-- Task input --
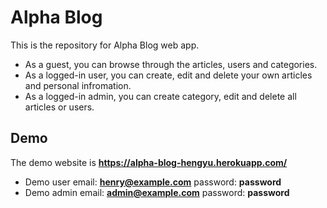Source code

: # Alpha Blog

This is the repository for Alpha Blog web app. 
- As a guest, you can browse through the articles, users and categories. 
- As a logged-in user, you can create, edit and delete your own articles and personal infromation. 
- As a logged-in admin, you can create category, edit and delete all articles or users.

## Demo

The demo website is **https://alpha-blog-hengyu.herokuapp.com/**
- Demo user email: **henry@example.com** password: **password**
- Demo admin email: **admin@example.com** password: **password**
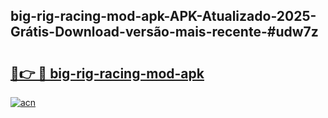 ## big-rig-racing-mod-apk-APK-Atualizado-2025-Grátis-Download-versão-mais-recente-#udw7z

# <h2><a href="https://ainizakaria.my?title=big-rig-racing-mod-apk&ref=20M">🔗👉 🔴 big-rig-racing-mod-apk</a></h2>

[![acn](https://github.com/user-attachments/assets/0f9c940e-d8b0-45ae-aac7-cd30a18b3e1c)](https://ainizakaria.my?title=big-rig-racing-mod-apk&ref=20M)

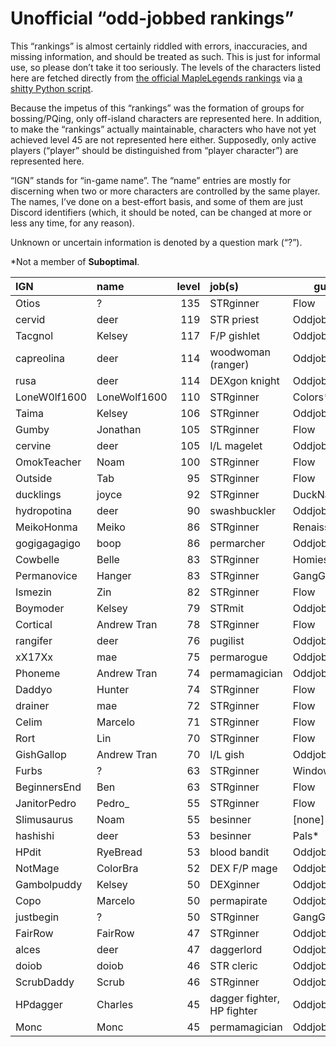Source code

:# Unofficial “odd-jobbed rankings”

This “rankings” is almost certainly riddled with errors, inaccuracies, and
missing information, and should be treated as such. This is just for informal
use, so please don’t take it too seriously. The levels of the characters listed
here are fetched directly from [the official MapleLegends
rankings](https://maplelegends.com/ranking/all) via [a shitty Python
script](https://codeberg.org/oddjobs/odd-jobbed_rankings/src/branch/master/update.py).

Because the impetus of this “rankings” was the formation of groups for
bossing/PQing, only off-island characters are represented here. In addition, to
make the “rankings” actually maintainable, characters who have not yet achieved
level 45 are not represented here either. Supposedly, only active players
(“player” should be distinguished from “player character”) are represented
here.

“IGN” stands for “in-game name”. The “name” entries are mostly for discerning
when two or more characters are controlled by the same player. The names, I’ve
done on a best-effort basis, and some of them are just Discord identifiers
(which, it should be noted, can be changed at more or less any time, for any
reason).

Unknown or uncertain information is denoted by a question mark (“?”).

\*Not a member of <b>Suboptimal</b>.

| IGN        | name         | level | job(s)                 | guild         |
| :--------- | :----------- | ----: | :--------------------- | ------------- |
| Otios | ? | 135 | STRginner | Flow |
| cervid | deer | 119 | STR priest | Oddjobs |
| Tacgnol | Kelsey | 117 | F/P gishlet | Oddjobs |
| capreolina | deer | 114 | woodwoman (ranger) | Oddjobs |
| rusa | deer | 114 | DEXgon knight | Oddjobs |
| LoneW0lf1600 | LoneWolf1600 | 110 | STRginner | Colors\* |
| Taima | Kelsey | 106 | STRginner | Oddjobs |
| Gumby | Jonathan | 105 | STRginner | Flow |
| cervine | deer | 105 | I/L magelet | Oddjobs |
| OmokTeacher | Noam | 100 | STRginner | Flow |
| Outside | Tab | 95 | STRginner | Flow |
| ducklings | joyce | 92 | STRginner | DuckNation\* |
| hydropotina | deer | 90 | swashbuckler | Oddjobs |
| MeikoHonma | Meiko | 86 | STRginner | Renaissance\* |
| gogigagagigo | boop | 86 | permarcher | Oddjobs |
| Cowbelle | Belle | 83 | STRginner | Homies\* |
| Permanovice | Hanger | 83 | STRginner | GangGang\* |
| Ismezin | Zin | 82 | STRginner | Flow |
| Boymoder | Kelsey | 79 | STRmit | Oddjobs |
| Cortical | Andrew Tran | 78 | STRginner | Flow |
| rangifer | deer | 76 | pugilist | Oddjobs |
| xX17Xx | mae | 75 | permarogue | Oddjobs |
| Phoneme | Andrew Tran | 74 | permamagician | Oddjobs |
| Daddyo | Hunter | 74 | STRginner | Flow |
| drainer | mae | 72 | STRginner | Flow |
| Celim | Marcelo | 71 | STRginner | Flow |
| Rort | Lin | 70 | STRginner | Flow |
| GishGallop | Andrew Tran | 70 | I/L gish | Oddjobs |
| Furbs | ? | 63 | STRginner | WindowsXP\* |
| BeginnersEnd | Ben | 63 | STRginner | Flow |
| JanitorPedro | Pedro\_ | 55 | STRginner | Flow |
| Slimusaurus | Noam | 55 | besinner | \[none\]\* |
| hashishi | deer | 53 | besinner | Pals\* |
| HPdit | RyeBread | 53 | blood bandit | Oddjobs |
| NotMage | ColorBra | 52 | DEX F/P mage | Oddjobs |
| Gambolpuddy | Kelsey | 50 | DEXginner | Oddjobs |
| Copo | Marcelo | 50 | permapirate | Oddjobs |
| justbegin | ? | 50 | STRginner | GangGang\* |
| FairRow | FairRow | 47 | STRginner | Oddjobs |
| alces | deer | 47 | daggerlord | Oddjobs |
| doiob | doiob | 46 | STR cleric | Oddjobs |
| ScrubDaddy | Scrub | 46 | STRginner | Oddjobs |
| HPdagger | Charles | 45 | dagger fighter, HP fighter | Oddjobs |
| Monc | Monc | 45 | permamagician | Oddjobs |
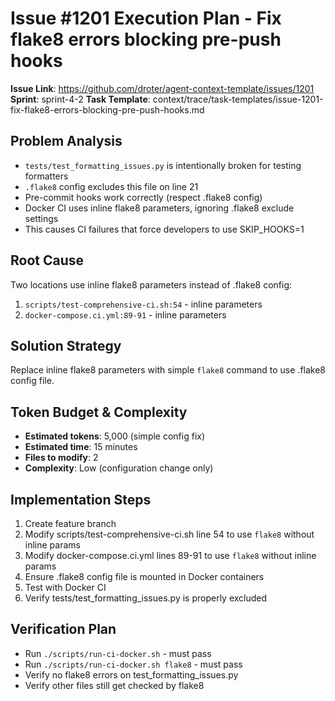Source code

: # Issue #1201 Execution Plan - Fix flake8 errors blocking pre-push hooks

**Issue Link**: https://github.com/droter/agent-context-template/issues/1201
**Sprint**: sprint-4-2
**Task Template**: context/trace/task-templates/issue-1201-fix-flake8-errors-blocking-pre-push-hooks.md

## Problem Analysis
- `tests/test_formatting_issues.py` is intentionally broken for testing formatters
- `.flake8` config excludes this file on line 21
- Pre-commit hooks work correctly (respect .flake8 config)
- Docker CI uses inline flake8 parameters, ignoring .flake8 exclude settings
- This causes CI failures that force developers to use SKIP_HOOKS=1

## Root Cause
Two locations use inline flake8 parameters instead of .flake8 config:
1. `scripts/test-comprehensive-ci.sh:54` - inline parameters
2. `docker-compose.ci.yml:89-91` - inline parameters

## Solution Strategy
Replace inline flake8 parameters with simple `flake8` command to use .flake8 config file.

## Token Budget & Complexity
- **Estimated tokens**: 5,000 (simple config fix)
- **Estimated time**: 15 minutes
- **Files to modify**: 2
- **Complexity**: Low (configuration change only)

## Implementation Steps
1. Create feature branch
2. Modify scripts/test-comprehensive-ci.sh line 54 to use `flake8` without inline params
3. Modify docker-compose.ci.yml lines 89-91 to use `flake8` without inline params
4. Ensure .flake8 config file is mounted in Docker containers
5. Test with Docker CI
6. Verify tests/test_formatting_issues.py is properly excluded

## Verification Plan
- Run `./scripts/run-ci-docker.sh` - must pass
- Run `./scripts/run-ci-docker.sh flake8` - must pass
- Verify no flake8 errors on test_formatting_issues.py
- Verify other files still get checked by flake8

-- Work required --
Please count the lines in the material above that hold the word "example", and give only the total.

-- Answer to this problem --
2